Wonderful! I assume that your solution for any given pin arrangement is unique, but I’m not sure if solutions are in fact unique for all pin arrangements. Have you figured out any graph theory approach that would answer that question? I’d like to use this puzzle as an example of a deterministic game which students could apply basic graph analysis to solve. Easy to say, but I’m not sure yet how difficult that would be. Anyway … thanks for the solution page.

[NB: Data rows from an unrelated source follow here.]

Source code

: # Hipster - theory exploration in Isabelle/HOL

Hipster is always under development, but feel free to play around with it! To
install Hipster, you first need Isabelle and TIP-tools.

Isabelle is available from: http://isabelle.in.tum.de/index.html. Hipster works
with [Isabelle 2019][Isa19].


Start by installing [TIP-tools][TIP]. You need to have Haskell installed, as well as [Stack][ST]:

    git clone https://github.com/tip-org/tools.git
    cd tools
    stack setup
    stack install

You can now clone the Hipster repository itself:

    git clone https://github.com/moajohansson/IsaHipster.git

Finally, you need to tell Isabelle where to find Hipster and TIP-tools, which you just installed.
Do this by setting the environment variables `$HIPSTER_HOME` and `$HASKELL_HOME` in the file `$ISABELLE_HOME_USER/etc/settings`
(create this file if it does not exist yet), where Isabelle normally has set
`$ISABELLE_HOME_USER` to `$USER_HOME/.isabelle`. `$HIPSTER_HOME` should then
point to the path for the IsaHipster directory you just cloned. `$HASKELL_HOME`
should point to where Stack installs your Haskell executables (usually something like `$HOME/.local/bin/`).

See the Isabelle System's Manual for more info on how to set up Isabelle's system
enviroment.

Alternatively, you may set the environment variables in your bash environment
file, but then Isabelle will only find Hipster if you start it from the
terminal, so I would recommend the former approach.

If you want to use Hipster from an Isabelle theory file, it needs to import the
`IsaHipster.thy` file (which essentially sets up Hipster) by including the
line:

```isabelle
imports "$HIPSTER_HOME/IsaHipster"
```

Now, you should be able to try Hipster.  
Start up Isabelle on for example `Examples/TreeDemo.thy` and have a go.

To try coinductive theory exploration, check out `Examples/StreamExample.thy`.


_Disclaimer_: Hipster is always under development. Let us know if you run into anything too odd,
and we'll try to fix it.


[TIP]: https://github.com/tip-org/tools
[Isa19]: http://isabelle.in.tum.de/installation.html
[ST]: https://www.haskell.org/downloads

Some arrangements were driving me batty!

> I assume that your solution for any given pin arrangement is unique

Yes, the solver doesn’t use random values.

> I’m not sure if solutions are in fact unique for all pin arrangements

No, there are (I think many … perhaps all) pin arrangements that have more than one solution (using a constraint solver I found one of them just out of curiosity )

>Have you figured out any graph theory approach that would answer that question?

No, but I think that a complete analysis of the game would be interesting.

>I’d like to use this puzzle as an example of a deterministic

>game which students could apply basic graph analysis to solve

>Easy to say, but I’m not sure yet how difficult that would be

… you just have to try to find out 🙂 🙂

Instead I thought of a possible generalization of the game to study its complexity … but for now I have not arrived at any maningful conclusion.

The game is very interesting but mathematically difficult…

And this solver is also a good job!

Now let me report a bug case;

Pin A:9

Pin B:4 Pin C:10 Pin D:12 Pin E:7 Pin F:8

Pin G:5 Pin H:6 Pin I:2 Pin J:1 Pin K:3

Pin L:11

(When I try the case, the solver freezes.)

Thank you for the test case; it is probably an “hard” instance and the solver takes too much time to solve it.

But if you put the icosoku upside-down (A:11, B:5, C:6,…) it will give the correct solution quickly:

SOLUTION OF GAME [11,5,6,2,1,3,4,10,12,7,8,9]:

Put tile (3,3,0) on face [11,6,2], tile (3,0,0) on face [11,2,1], tile (0,1,1) on face [11,1,3], tile (2,0,1) on face [11,3,5], tile (3,1,2) on face [11,5,6], tile (0,2,2) on face [6,10,12], tile (0,2,1) on face [6,12,2], tile (1,2,3) on face [2,12,7], tile (0,0,0) on face [2,7,1], tile (0,1,2) on face [1,7,8], tile (0,0,1) on face [1,8,3], tile (1,2,0) on face [3,8,4], tile (0,0,2) on face [3,4,5], tile (1,0,2) on face [5,4,10], tile (0,2,1) on face [5,10,6], tile (3,3,3) on face [10,9,12], tile (3,2,1) on face [12,9,7], tile (2,2,2) on face [7,9,8], tile (2,1,3) on face [8,9,4], tile (1,1,1) on face [4,9,10]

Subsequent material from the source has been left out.